→ Work request:
Please give back, word for word, only the lines starting at the one containing "parts of Libosmium." and ending at the one containing "those header files" within the material below.

Supplied data Block Start

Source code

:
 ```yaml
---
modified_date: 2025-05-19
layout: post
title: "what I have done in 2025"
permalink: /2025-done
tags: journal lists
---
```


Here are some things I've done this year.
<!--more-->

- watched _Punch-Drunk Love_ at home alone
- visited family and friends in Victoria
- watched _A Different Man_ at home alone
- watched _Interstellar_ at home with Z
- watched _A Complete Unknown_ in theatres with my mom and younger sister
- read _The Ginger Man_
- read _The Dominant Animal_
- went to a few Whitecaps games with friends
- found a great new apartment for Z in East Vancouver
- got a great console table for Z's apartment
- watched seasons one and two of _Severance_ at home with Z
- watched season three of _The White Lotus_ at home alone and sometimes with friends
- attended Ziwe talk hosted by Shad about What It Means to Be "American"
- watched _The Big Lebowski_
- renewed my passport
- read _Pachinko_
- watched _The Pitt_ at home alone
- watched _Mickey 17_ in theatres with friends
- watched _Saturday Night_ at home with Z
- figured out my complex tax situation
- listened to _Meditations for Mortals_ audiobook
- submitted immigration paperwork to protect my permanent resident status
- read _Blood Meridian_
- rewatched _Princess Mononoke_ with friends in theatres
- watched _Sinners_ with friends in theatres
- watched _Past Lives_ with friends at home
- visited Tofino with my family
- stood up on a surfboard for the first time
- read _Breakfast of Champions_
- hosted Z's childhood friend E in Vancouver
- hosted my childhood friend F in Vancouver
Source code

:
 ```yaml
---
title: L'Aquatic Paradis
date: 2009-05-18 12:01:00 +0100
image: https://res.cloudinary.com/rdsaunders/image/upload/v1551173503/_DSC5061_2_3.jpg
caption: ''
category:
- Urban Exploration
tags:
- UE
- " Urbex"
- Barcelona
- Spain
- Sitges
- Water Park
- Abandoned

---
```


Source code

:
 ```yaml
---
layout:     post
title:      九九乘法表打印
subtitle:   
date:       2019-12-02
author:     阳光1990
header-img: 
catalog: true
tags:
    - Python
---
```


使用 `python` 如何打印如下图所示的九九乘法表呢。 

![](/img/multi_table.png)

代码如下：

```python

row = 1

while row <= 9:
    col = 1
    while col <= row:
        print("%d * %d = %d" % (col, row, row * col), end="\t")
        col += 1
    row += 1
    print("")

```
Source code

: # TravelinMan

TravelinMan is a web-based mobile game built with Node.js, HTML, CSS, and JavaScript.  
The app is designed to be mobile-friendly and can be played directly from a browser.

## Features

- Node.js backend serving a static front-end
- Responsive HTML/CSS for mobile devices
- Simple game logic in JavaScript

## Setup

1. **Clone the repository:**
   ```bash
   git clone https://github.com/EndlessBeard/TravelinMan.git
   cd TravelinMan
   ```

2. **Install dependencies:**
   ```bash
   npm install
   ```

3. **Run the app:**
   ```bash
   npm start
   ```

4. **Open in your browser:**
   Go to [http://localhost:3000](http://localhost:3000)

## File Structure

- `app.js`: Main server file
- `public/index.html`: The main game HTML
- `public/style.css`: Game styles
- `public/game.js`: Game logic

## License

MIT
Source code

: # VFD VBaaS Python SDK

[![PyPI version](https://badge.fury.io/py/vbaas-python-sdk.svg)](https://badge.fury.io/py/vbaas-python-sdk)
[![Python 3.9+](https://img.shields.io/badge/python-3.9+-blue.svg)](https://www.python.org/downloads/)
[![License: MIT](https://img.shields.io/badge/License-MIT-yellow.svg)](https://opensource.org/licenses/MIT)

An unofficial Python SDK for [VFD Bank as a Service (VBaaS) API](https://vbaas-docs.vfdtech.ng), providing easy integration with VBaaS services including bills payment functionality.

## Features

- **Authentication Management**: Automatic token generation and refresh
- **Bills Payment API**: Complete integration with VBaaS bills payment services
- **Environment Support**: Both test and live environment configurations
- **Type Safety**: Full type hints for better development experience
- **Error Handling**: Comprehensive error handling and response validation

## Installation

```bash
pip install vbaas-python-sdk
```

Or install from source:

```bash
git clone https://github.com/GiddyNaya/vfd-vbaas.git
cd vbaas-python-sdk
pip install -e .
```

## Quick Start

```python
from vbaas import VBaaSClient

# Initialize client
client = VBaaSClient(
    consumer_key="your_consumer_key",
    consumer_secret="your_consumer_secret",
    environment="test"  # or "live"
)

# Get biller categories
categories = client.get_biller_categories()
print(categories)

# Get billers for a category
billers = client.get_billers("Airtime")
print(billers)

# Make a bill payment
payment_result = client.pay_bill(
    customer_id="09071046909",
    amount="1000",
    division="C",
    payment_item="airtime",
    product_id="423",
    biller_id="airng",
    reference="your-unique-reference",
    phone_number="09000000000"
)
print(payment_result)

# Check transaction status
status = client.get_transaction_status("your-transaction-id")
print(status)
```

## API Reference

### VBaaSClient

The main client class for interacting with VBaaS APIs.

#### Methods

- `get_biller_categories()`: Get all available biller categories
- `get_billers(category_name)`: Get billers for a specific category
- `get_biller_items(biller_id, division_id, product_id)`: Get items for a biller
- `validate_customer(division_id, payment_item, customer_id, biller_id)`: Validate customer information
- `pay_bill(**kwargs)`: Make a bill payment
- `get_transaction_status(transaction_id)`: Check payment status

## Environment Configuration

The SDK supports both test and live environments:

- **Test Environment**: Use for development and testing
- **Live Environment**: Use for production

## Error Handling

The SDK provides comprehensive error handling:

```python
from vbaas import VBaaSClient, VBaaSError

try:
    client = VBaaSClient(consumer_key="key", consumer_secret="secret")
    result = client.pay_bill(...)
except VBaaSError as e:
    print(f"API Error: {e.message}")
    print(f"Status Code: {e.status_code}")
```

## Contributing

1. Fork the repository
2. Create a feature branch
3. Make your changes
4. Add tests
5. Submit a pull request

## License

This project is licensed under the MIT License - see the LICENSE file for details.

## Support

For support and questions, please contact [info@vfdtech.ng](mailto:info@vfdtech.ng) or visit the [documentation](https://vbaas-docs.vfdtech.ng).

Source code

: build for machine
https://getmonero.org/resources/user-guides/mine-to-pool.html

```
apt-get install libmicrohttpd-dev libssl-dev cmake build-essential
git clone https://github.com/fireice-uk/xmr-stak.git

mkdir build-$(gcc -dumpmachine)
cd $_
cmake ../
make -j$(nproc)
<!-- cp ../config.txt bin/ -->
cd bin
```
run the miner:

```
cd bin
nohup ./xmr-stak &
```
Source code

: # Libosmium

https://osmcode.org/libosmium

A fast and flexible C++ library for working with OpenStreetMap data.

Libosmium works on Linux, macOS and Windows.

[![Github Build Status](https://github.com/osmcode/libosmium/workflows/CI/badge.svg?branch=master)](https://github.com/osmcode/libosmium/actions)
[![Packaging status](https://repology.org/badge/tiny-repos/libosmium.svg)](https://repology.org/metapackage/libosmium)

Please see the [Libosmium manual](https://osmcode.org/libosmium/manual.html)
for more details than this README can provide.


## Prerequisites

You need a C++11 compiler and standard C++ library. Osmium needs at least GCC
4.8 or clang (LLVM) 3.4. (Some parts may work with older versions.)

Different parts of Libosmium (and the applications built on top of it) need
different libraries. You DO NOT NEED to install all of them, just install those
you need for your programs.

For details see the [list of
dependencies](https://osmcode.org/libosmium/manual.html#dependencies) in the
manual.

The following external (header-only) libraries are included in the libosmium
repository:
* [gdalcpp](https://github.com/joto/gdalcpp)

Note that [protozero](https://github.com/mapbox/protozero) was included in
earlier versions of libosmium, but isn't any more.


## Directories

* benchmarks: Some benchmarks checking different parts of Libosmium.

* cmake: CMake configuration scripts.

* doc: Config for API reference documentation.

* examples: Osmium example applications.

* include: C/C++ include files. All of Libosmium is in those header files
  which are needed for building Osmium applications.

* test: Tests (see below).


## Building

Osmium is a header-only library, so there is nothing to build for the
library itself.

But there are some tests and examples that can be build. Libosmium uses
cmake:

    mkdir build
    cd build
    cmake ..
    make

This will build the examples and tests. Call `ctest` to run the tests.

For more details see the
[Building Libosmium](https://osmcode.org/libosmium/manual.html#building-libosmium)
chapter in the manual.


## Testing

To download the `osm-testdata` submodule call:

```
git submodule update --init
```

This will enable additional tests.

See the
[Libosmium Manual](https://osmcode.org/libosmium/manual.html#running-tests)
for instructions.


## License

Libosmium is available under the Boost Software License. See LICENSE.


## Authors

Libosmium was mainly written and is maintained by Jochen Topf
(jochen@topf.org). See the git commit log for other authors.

Supplied data Block End

→ Output:
* benchmarks: Some benchmarks checking different parts of Libosmium.

* cmake: CMake configuration scripts.

* doc: Config for API reference documentation.

* examples: Osmium example applications.

* include: C/C++ include files. All of Libosmium is in those header files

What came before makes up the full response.